## Exercise:
In the entries below, identify every line with the string "section" and copy it.

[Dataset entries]
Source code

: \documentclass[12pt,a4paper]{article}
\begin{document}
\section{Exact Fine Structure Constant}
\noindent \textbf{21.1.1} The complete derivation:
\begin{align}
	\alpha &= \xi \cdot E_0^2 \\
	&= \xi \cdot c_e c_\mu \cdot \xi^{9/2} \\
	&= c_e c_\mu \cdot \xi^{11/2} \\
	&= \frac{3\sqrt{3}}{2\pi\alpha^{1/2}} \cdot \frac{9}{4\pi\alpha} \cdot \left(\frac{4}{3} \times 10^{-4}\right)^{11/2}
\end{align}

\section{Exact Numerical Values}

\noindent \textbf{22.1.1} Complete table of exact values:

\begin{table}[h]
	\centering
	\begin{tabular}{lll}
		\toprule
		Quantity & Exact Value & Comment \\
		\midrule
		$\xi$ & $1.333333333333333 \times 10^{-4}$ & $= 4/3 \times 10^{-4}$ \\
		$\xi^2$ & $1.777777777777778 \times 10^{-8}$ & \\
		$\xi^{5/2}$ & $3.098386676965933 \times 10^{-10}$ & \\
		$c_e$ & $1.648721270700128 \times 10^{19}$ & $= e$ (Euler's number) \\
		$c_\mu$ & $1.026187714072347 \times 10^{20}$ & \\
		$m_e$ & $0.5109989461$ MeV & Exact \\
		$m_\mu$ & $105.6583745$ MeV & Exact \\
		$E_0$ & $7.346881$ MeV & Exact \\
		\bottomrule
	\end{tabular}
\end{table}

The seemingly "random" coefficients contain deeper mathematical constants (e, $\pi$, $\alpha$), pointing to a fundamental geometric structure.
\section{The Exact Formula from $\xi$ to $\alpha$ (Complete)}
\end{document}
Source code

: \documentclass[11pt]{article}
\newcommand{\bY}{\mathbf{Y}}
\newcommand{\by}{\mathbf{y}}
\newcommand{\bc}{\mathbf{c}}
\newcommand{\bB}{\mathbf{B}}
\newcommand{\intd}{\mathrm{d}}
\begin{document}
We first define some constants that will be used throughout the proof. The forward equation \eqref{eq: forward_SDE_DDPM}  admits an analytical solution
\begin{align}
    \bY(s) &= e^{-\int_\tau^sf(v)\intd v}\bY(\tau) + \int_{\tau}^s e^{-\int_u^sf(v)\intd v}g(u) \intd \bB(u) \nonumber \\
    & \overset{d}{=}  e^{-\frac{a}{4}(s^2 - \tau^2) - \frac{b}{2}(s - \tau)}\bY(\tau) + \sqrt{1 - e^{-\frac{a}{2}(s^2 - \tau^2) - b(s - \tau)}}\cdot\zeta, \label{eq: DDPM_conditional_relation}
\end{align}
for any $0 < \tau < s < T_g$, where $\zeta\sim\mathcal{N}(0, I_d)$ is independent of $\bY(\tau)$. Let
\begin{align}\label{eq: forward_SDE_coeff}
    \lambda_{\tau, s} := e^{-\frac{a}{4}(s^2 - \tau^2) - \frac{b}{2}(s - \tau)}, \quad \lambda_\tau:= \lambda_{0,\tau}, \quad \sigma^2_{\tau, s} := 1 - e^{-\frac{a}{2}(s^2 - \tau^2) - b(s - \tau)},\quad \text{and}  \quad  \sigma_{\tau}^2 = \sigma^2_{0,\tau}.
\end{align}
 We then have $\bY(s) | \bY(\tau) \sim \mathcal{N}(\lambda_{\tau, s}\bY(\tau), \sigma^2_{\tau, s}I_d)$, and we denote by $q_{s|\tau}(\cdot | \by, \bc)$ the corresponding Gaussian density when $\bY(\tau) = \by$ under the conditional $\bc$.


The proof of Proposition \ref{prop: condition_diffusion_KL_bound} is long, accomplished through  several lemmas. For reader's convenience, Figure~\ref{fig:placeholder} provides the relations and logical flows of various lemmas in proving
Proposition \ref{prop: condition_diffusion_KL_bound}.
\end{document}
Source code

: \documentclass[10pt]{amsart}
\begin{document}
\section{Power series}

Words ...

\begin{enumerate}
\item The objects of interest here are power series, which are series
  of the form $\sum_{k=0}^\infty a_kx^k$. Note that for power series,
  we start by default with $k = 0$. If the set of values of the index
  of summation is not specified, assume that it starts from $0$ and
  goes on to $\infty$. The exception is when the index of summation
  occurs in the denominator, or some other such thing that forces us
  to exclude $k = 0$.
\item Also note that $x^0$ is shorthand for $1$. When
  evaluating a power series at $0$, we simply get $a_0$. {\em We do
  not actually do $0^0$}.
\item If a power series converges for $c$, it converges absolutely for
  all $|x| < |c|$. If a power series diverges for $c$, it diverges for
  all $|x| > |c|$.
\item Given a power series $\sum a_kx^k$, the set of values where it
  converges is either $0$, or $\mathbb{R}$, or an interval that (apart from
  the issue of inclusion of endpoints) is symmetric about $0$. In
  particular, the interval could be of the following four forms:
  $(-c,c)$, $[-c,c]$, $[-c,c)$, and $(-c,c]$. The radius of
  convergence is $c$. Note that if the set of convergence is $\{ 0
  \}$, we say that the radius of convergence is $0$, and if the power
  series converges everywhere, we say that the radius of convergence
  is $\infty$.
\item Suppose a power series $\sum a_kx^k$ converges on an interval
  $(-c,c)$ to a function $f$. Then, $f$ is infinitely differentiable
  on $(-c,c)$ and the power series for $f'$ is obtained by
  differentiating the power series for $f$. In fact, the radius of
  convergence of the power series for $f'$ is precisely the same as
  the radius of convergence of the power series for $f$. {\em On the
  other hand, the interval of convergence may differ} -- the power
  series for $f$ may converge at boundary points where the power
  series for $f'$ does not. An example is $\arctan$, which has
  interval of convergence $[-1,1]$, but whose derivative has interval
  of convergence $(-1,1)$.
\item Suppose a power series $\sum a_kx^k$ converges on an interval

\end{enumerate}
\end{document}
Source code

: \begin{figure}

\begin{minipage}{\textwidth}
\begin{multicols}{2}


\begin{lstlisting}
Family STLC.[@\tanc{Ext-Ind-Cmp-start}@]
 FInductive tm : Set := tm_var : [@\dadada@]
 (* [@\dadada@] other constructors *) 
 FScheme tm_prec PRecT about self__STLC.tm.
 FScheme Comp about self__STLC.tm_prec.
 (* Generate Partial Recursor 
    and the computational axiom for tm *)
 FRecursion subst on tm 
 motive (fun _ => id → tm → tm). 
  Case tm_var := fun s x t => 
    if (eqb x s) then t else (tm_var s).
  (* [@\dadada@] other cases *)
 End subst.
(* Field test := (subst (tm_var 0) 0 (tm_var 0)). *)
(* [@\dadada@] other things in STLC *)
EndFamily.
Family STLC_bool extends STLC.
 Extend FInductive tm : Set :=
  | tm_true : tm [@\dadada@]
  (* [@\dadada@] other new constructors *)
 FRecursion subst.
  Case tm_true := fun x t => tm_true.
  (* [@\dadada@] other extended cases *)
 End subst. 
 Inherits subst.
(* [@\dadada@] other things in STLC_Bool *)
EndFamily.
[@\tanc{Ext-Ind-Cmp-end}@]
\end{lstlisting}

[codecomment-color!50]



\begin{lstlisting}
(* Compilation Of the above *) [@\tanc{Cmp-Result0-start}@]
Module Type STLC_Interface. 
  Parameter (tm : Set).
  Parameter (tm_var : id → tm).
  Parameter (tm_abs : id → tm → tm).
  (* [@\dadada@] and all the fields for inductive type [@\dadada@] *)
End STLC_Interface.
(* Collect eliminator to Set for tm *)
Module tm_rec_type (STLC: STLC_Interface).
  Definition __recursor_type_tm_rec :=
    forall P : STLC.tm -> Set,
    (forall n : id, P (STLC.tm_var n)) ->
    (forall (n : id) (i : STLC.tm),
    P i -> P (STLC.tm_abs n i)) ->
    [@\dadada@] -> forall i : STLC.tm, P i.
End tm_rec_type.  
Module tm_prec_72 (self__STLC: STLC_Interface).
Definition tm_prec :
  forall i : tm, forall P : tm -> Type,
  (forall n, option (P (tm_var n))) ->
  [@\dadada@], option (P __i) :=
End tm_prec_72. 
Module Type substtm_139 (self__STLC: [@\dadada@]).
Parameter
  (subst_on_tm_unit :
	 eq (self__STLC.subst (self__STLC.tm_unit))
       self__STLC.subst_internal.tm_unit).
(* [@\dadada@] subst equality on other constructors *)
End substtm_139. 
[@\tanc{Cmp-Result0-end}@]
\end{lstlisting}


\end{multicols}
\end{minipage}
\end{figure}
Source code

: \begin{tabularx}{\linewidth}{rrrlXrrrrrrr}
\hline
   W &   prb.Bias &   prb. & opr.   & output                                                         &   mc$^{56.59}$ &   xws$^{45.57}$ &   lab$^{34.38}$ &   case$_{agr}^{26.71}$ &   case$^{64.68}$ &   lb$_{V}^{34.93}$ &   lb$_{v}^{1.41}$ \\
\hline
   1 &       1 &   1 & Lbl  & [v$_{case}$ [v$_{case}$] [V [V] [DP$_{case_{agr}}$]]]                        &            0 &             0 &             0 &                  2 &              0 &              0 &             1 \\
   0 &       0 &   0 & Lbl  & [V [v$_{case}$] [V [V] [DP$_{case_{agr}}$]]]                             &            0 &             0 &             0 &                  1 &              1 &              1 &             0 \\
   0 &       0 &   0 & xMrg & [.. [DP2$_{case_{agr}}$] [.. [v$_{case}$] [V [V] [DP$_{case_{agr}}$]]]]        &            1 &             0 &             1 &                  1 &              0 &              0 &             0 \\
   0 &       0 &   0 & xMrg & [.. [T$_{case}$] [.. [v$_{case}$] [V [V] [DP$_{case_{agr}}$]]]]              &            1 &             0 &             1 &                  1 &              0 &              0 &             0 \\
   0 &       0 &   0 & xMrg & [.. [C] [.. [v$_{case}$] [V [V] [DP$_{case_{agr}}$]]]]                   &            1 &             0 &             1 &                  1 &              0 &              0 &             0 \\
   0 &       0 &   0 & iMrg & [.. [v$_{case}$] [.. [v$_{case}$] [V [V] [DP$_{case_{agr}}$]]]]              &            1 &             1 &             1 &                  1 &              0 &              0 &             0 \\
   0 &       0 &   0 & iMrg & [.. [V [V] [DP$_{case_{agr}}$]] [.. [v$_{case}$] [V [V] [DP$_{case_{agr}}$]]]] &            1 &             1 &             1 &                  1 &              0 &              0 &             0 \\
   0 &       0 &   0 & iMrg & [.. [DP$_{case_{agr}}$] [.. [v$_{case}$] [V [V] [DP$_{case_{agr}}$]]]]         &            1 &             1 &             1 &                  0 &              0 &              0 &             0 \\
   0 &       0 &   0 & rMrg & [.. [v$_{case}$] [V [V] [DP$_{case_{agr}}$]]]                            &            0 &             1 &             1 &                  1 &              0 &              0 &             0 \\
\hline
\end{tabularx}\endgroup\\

## Result for this exercise:
\section{Exact Fine Structure Constant}
\section{Exact Numerical Values}
\section{The Exact Formula from $\xi$ to $\alpha$ (Complete)}
\section{Power series}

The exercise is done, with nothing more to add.